Non è un tabù, non è la scelta di non mostrare per pudore, visione che è anch’essa patriarcale quanto quella di esibire la violenza.
La forza sta nel silenzio e nel permesso che ci viene dato di distogliere lo sguardo.
Nel Q&A dopo la proiezione, Marianna Brennand Fortes dirà che aveva iniziato con l’idea di lavorare a un documentario, ma si è resa conto che l’esposizione a cui avrebbe portato le protagoniste, sia emotivamente sia nella concretezza del quotidiano, andava contro la volontà di sensibilizzare senza portare altro dolore e rischiava di mettere in pericolo la loro incolumità.
Così ha travestito le storie vere da fiction e le donne da attrici, ha scelto la strada dell’empatia senza esibizionismo, costruendo un film di finzione che non dice, non mostra, ma fa sentire.
L’autrice ci protegge tutte: la mamma, la figlia, l’attrice, la spettatrice.
Ci preserva, preferendo il nostro benessere alla comprensione dello spettatore maschio, che tutte noi spesso vogliamo con forza, che veda con i propri occhi, per capire ciò che abbiamo vissuto noi, perché solo in quel modo smetterà di agire nella violenza.
Abbiamo bisogno di cambiare sguardo e Brennand Fortes ci invita a lasciare da parte l’uomo, messo al primo posto perfino dalla nostra volontà di spiegare.
Scegliendo di parlare a quelle donne che, allenate a non guardare, perdono la capacità di vedere.
Ci restituisce ciò che solitamente non viene permesso in un film che racconta un abuso sessuale: la possibilità di non subire due volte, di non alimentare la vividezza straripante di certi ricordi ogni volta che vengono sfiorati con il pensiero.
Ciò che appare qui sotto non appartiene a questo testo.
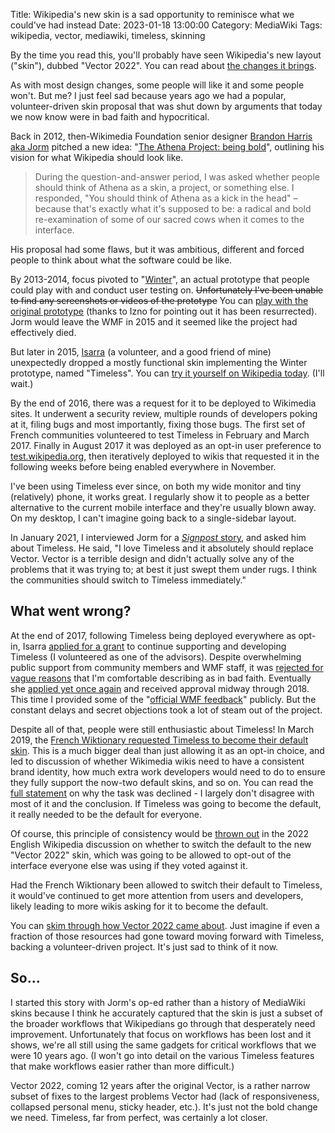 Title: Wikipedia's new skin is a sad opportunity to reminisce what we could've had instead
Date: 2023-01-18 13:00:00
Category: MediaWiki
Tags: wikipedia, vector, mediawiki, timeless, skinning

By the time you read this, you'll probably have seen Wikipedia's new layout ("skin"), dubbed "Vector 2022". You can read about [the changes it brings](https://en.wikipedia.org/wiki/Wikipedia:Requests_for_comment/Deployment_of_Vector_(2022)/More_about_Vector_(2022)#New_features).

As with most design changes, some people will like it and some people won't. But me? I just feel sad because years ago we had a popular, volunteer-driven skin proposal that was shut down by arguments that today we now know were in
bad faith and hypocritical.

Back in 2012, then-Wikimedia Foundation senior designer [Brandon Harris aka Jorm](https://en.wikipedia.org/wiki/User:Jorm) pitched a new idea: "[The Athena Project: being bold](https://en.wikipedia.org/wiki/Wikipedia:Wikipedia_Signpost/2012-08-06/Op-ed)",
outlining his vision for what Wikipedia should look like.

<blockquote>
During the question-and-answer period, I was asked whether people should think of Athena as a skin, a project, or something else. I responded, "You should think of Athena as a kick in the head" – because that's exactly what it's supposed to be: a radical and bold re-examination of some of our sacred cows when it comes to the interface. 
</blockquote>

His proposal had some flaws, but it was ambitious, different and forced people to think about what the software could be like.

By 2013-2014, focus pivoted to "[Winter](https://www.mediawiki.org/wiki/Winter)", an actual prototype that people could play with and conduct user testing on. <s>Unfortunately I've been unable to find any screenshots or videos
of the prototype</s> You can [play with the original prototype](https://winter.toolforge.org/) (thanks to Izno for pointing out it has been resurrected). Jorm would leave the WMF in 2015 and it seemed like the project had effectively died.

But later in 2015, [Isarra](https://www.mediawiki.org/wiki/User:Isarra) (a volunteer, and a good friend of mine) unexpectedly dropped a mostly functional skin implementing the Winter prototype, named "Timeless". You can
[try it yourself on Wikipedia today](https://en.wikipedia.org/?useskin=timeless). (I'll wait.)

By the end of 2016, there was a request for it to be deployed to Wikimedia sites. It underwent a security review, multiple rounds of developers
poking at it, filing bugs and most importantly, fixing those bugs. The first set of French communities volunteered to test Timeless in February and March 2017. Finally in August 2017 it was deployed as an opt-in user preference to
[test.wikipedia.org](https://phabricator.wikimedia.org/T154371#3520145), then iteratively deployed to wikis that requested it in the following weeks before being enabled everywhere in November.

I've been using Timeless ever since, on both my wide monitor and tiny (relatively) phone, it works great. I regularly show it to people as a better alternative to the current mobile interface and they're usually blown away. On my
desktop, I can't imagine going back to a single-sidebar layout.

In January 2021, I interviewed Jorm for a [*Signpost* story](https://en.wikipedia.org/wiki/Wikipedia:Wikipedia_Signpost/2021-01-31/Technology_report), and asked him about Timeless. He said, "I love Timeless and it absolutely should
replace Vector. Vector is a terrible design and didn't actually solve any of the problems that it was trying to; at best it just swept them under rugs. I think the communities should switch to Timeless immediately."

## What went wrong?

At the end of 2017, following Timeless being deployed everywhere as opt-in, Isarra [applied for a grant](https://meta.wikimedia.org/wiki/Grants:Project/Isarra/Post-deployment_support) to continue supporting and developing
Timeless (I volunteered as one of the advisors). Despite overwhelming public support from community members and WMF staff, it was
[rejected for vague reasons](https://meta.wikimedia.org/wiki/Grants_talk:Project/Isarra/Post-deployment_support#Round_2_2017_decision) that I'm comfortable describing as in bad faith. Eventually she
[applied yet once again](https://meta.wikimedia.org/wiki/Grants:Project/Timeless/Post-deployment_support) and received approval midway through 2018. This time I provided some of the
"[official WMF feedback](https://meta.wikimedia.org/wiki/Grants_talk:Project/Timeless/Post-deployment_support#Feedback_from_Kunal)" publicly. But the constant delays and secret objections took a lot of steam out of the
project.

Despite all of that, people were still enthusiastic about Timeless! In March 2019, the [French Wiktionary requested Timeless to become their default skin](https://phabricator.wikimedia.org/T217883). This is a much bigger
deal than just allowing it as an opt-in choice, and led to discussion of whether Wikimedia wikis need to have a consistent brand identity, how much extra work developers would need to do to ensure they fully support the
now-two default skins, and so on. You can read the [full statement](https://phabricator.wikimedia.org/T217883#5066346) on why the task was declined - I largely don't disagree with most of it and the conclusion. If Timeless was
going to become the default, it really needed to be the default for everyone.

Of course, this principle of consistency would be [thrown out](https://en.wikipedia.org/wiki/Wikipedia:Requests_for_comment/Deployment_of_Vector_(2022)#About_this_RfC) in the 2022 English Wikipedia discussion on whether to switch
the default to the new "Vector 2022" skin, which was going to be allowed to opt-out of the interface everyone else was using if they voted against it.

Had the French Wiktionary been allowed to switch their default to Timeless, it would've continued to get more attention from users and developers, likely leading to more wikis asking for it to become the default.

You can [skim through how Vector 2022 came about](https://en.wikipedia.org/wiki/Wikipedia:Requests_for_comment/Deployment_of_Vector_(2022)/More_about_Vector_(2022)). Just imagine if even a fraction of those resources had gone
toward moving forward with Timeless, backing a volunteer-driven project. It's just sad to think of it now.

## So...

I started this story with Jorm's op-ed rather than a history of MediaWiki skins because I think he accurately captured that the skin is just a subset of the broader workflows that Wikipedians go through that desperately need
improvement. Unfortunately that focus on workflows has been lost and it shows, we're all still using the same gadgets for critical workflows that we were 10 years ago. (I won't go into detail on the various Timeless features
that make workflows easier rather than more difficult.)

Vector 2022, coming 12 years after the original Vector, is a rather narrow subset of fixes to the largest problems Vector had (lack of responsiveness, collapsed personal menu, sticky header, etc.). It's just not the bold
change we need. Timeless, far from perfect, was certainly a lot closer.
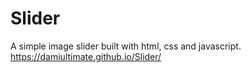 # Slider
A simple image slider built with html, css and javascript.
https://damiultimate.github.io/Slider/
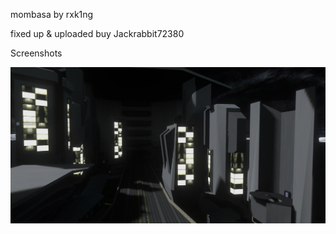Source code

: mombasa by rxk1ng

fixed up & uploaded buy Jackrabbit72380

Screenshots



![Screenshot](https://github.com/jackrabbit72380/Ho4kmmm/blob/master/common/H3EK/tags/rxk1ng/levels/mombasa/preview.jpg)

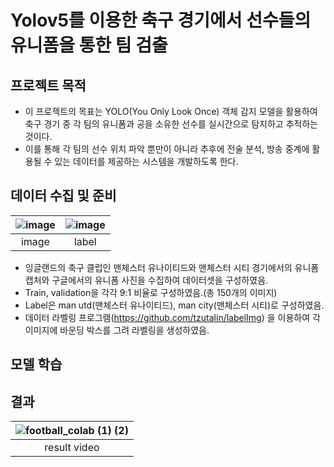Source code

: # Yolov5를 이용한 축구 경기에서 선수들의 유니폼을 통한 팀 검출

## 프로젝트 목적
- 이 프로젝트의 목표는 YOLO(You Only Look Once) 객체 감지 모델을 활용하여 축구 경기 중 각 팀의 유니폼과 공을 소유한 선수를 실시간으로 탐지하고 추적하는 것이다. 
- 이를 통해 각 팀의 선수 위치 파악 뿐만이 아니라 추후에 전술 분석, 방송 중계에 활용될 수 있는 데이터를 제공하는 시스템을 개발하도록 한다.

## 데이터 수집 및 준비
  
|![image](https://github.com/NamOhSeung/Oh-Seung-Nam/assets/98510923/de3e19c3-871f-4e9f-902c-c86d8e93e08b)|![image](https://github.com/NamOhSeung/Oh-Seung-Nam/assets/98510923/f174a807-6606-4515-a998-f4f1c8cf1c71)|
|:---:|:---:|
|image|label|



- 잉글랜드의 축구 클럽인 맨체스터 유나이티드와 맨체스터 시티 경기에서의 유니폼 캡처와 구글에서의 유니폼 사진을 수집하여 데이터셋을 구성하였음.
- Train, validation을 각각 9:1 비율로 구성하였음.(총 150개의 이미지)
- Label은 man utd(맨체스터 유나이티드), man city(맨체스터 시티)로 구성하였음.
- 데이터 라벨링 프로그램(https://github.com/tzutalin/labelImg) 을 이용하여 각 이미지에 바운딩 박스를 그려 라벨링을 생성하였음.

## 모델 학습


## 결과

|![football_colab (1) (2)](https://github.com/NamOhSeung/Oh-Seung-Nam/assets/98510923/0314e39e-4059-495f-9248-d9b65c059093)|
|:---:|
|result video|

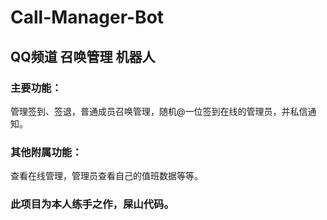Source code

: # Call-Manager-Bot
## QQ频道 召唤管理 机器人
### 主要功能：
管理签到、签退，普通成员召唤管理，随机@一位签到在线的管理员，并私信通知。
### 其他附属功能：
查看在线管理，管理员查看自己的值班数据等等。

### 此项目为本人练手之作，屎山代码。
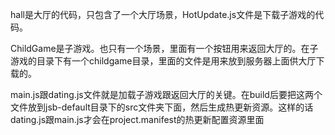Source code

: hall是大厅的代码，只包含了一个大厅场景，HotUpdate.js文件是下载子游戏的代码。
 
 
 
ChildGame是子游戏。也只有一个场景，里面有一个按钮用来返回大厅的。在子游戏的目录下有一个childgame目录，里面的文件是用来放到服务器上面供大厅下载的。


main.js跟dating.js文件就是加载子游戏跟返回大厅的关键。在build后要把这两个文件放到jsb-default目录下的src文件夹下面，然后生成热更新资源。这样的话dating.js跟main.js才会在project.manifest的热更新配置资源里面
Un permesso misericordioso e fuori dagli schemi, che esplode di dolcezza nelle immagini mai forzate, delicate quanto intuibili, come può intuirle una bambina che percepisce le cose pur non avendo ancora l’età per capirle razionalmente.
Colpisce e abbraccia il pubblico di un’affollatissima e improvvisamente calda Sala Perla, composto di quasi tutte donne che, nessuna esclusa, applaudono in lacrime nei dieci minuti di standing ovation che accolgono la fine della proiezione.
Manas è una storia che scavalca i limiti della non fiction e approda nell’infinita terra delle possibilità riservata alla finzione, dove c’è una zona verde intenso, che assomiglia all’Amazzonia, la zona del reale che sfiora il non-reale, dove la finzione prende lezioni dal documentario e impara a proteggere quando la verità fa troppo male.